Architectural commitments
- BYO-AI. Each participant connects their own model. In-browser WebGPU, personal API key, or a local proxy (e.g., ai-bridge). The substrate carries envelopes between peers; it does not carry AI calls. App developers do not host inference.
- Peer-to-peer. WebRTC between participants. The substrate routes pairing through a lobby, then traffic flows directly between peers. No central server sees the conversation.
- Multi-topology. Same envelope contract across 1:1 (consultation), 1:N (presentation), and future M:N patterns. Pattern instances ship as their own packages.

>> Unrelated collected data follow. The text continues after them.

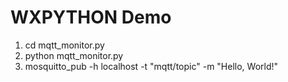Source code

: # WXPYTHON Demo

1. cd mqtt_monitor.py
1. python mqtt_monitor.py
1. mosquitto_pub -h localhost -t "mqtt/topic" -m "Hello, World!"
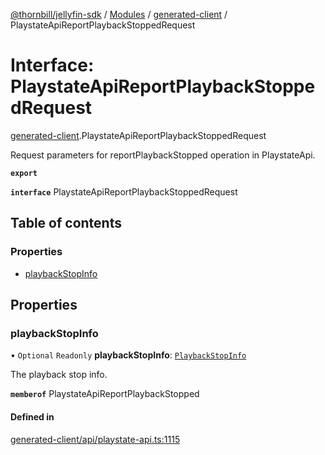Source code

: [@thornbill/jellyfin-sdk](../README.md) / [Modules](../modules.md) / [generated-client](../modules/generated_client.md) / PlaystateApiReportPlaybackStoppedRequest

# Interface: PlaystateApiReportPlaybackStoppedRequest

[generated-client](../modules/generated_client.md).PlaystateApiReportPlaybackStoppedRequest

Request parameters for reportPlaybackStopped operation in PlaystateApi.

**`export`**

**`interface`** PlaystateApiReportPlaybackStoppedRequest

## Table of contents

### Properties

- [playbackStopInfo](generated_client.PlaystateApiReportPlaybackStoppedRequest.md#playbackstopinfo)

## Properties

### playbackStopInfo

• `Optional` `Readonly` **playbackStopInfo**: [`PlaybackStopInfo`](generated_client.PlaybackStopInfo.md)

The playback stop info.

**`memberof`** PlaystateApiReportPlaybackStopped

#### Defined in

[generated-client/api/playstate-api.ts:1115](https://github.com/thornbill/jellyfin-sdk-typescript/blob/21a118e/src/generated-client/api/playstate-api.ts#L1115)
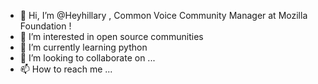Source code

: - 👋 Hi, I’m @Heyhillary , Common Voice Community Manager at Mozilla Foundation !
- 👀 I’m interested in open source communities 
- 🌱 I’m currently learning python
- 💞️ I’m looking to collaborate on ...
- 📫 How to reach me ...

<!---
Heyhillary/Heyhillary is a ✨ special ✨ repository because its `README.md` (this file) appears on your GitHub profile.
You can click the Preview link to take a look at your changes.
--->
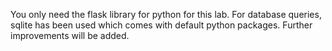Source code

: You only need the flask library for python for this lab. For database queries, sqlite has been used which comes with default python packages.
Further improvements will be added.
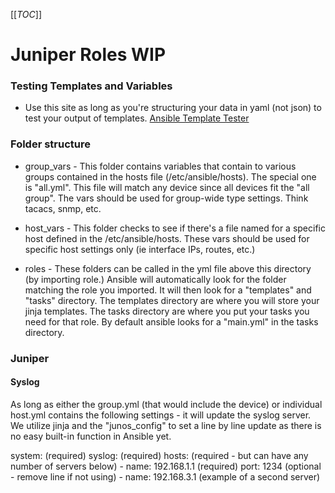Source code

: [[_TOC_]]

# Juniper Roles WIP
### Testing Templates and Variables
- Use this site as long as you're structuring your data in yaml (not json) to test your output of templates.
[Ansible Template Tester](https://ansible.sivel.net/test/)

### Folder structure
- group_vars -  This folder contains variables that contain to various groups contained in the hosts file (/etc/ansible/hosts).  The special one is "all.yml".  This file will match any device since all devices fit the "all group".  The vars should be used for group-wide type settings.  Think tacacs, snmp, etc.

- host_vars -  This folder checks to see if there's a file named for a specific host defined in the /etc/ansible/hosts.  These vars should be used for specific host settings only (ie interface IPs, routes, etc.)

- roles - These folders can be called in the yml file above this directory (by importing role.)  Ansible will automatically look for the folder matching the role you imported.  It will then look for a "templates" and "tasks" directory.  The templates directory are where you will store your jinja templates.  The tasks directory are where you put your tasks you need for that role.  By default ansible looks for a "main.yml" in the tasks directory.

### Juniper

#### Syslog
As long as either the group.yml (that would include the device) or individual host.yml contains the following settings - it will update the syslog server.  We utilize jinja and the "junos_config" to set a line by line update as there is no easy built-in function in Ansible yet.

system:         (required)
  syslog:       (required)
    hosts:      (required - but can have any number of servers below)
      - name: 192.168.1.1       (required)
        port: 1234              (optional - remove line if not using)
      - name: 192.168.3.1       (example of a second server)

This is the architectural alternative to centralized multi-participant AI products (e.g., Microsoft Copilot Cowork): no vendor lock to a single AI provider, no central app server with content visibility, no inference cost on the developer's books.
What it is
A stoa in ancient Greek architecture was a covered walkway where one person addressed others who had gathered. This library names the substrate beneath that pattern: WebRTC peer-to-peer transport, lobby pairing, structured envelopes, and a role contract for host/visitors.
Pattern instances built on stoa:
- pip-relay — 1:1 operator-mediated AI chat
- agora (planned rebuild) — 1:N presentation with AI moderation
- future patterns — group/mesh topologies as they emerge
The privacy story
Three modes for AI participation, all privacy-preserving by architecture:
- In-browser AI — WebGPU-loaded model in the participant's tab. Strongest privacy. Limited model size today, improving fast.
- Personal API key — participant's browser talks to Anthropic/OpenAI/etc. with their own key. Data goes to one company they chose, not through a central app server.
- Local proxy (ai-bridge) — participant's machine proxies to whatever backend they want.
In all three modes, the participant's AI never crosses the peer channel as a service. It generates output that the participant chooses to share through envelopes. The substrate does not see AI calls.
Honest qualifications
- TURN relay: ~20% of connections need TURN due to NAT restrictions. TURN packets are encrypted at the WebRTC layer; the relay sees metadata (peer IPs, packet sizes, timing) but not decrypted content. Self-hostable.
- Signaling: the lobby is currently centralized (signal.neevs.io). It sees room IDs and pair-request envelopes, nothing else. Self-hostable.
- Bring your own AI: stoa does not ship an AI. Each participant connects whatever they trust.
Architecture
stoa (substrate)
├─ transport WebRTC pairing + TURN + data channel
├─ envelope Structured message format
├─ signal client Pairing protocol
├─ role contract Host / visitor semantics
└─ AI contract Where each participant's AI plugs in
pattern instances (built on stoa, shipped as separate packages):
├─ pip-relay 1:1 chat (operator-mediated)
├─ agora 1:N presentation (planned)
└─ ... future patternsThe substrate is small and stable. New features go into pattern instances, not into the substrate.
Status
Early. The substrate code currently lives inside pip-relay and is being migrated here incrementally. See MIGRATION.md.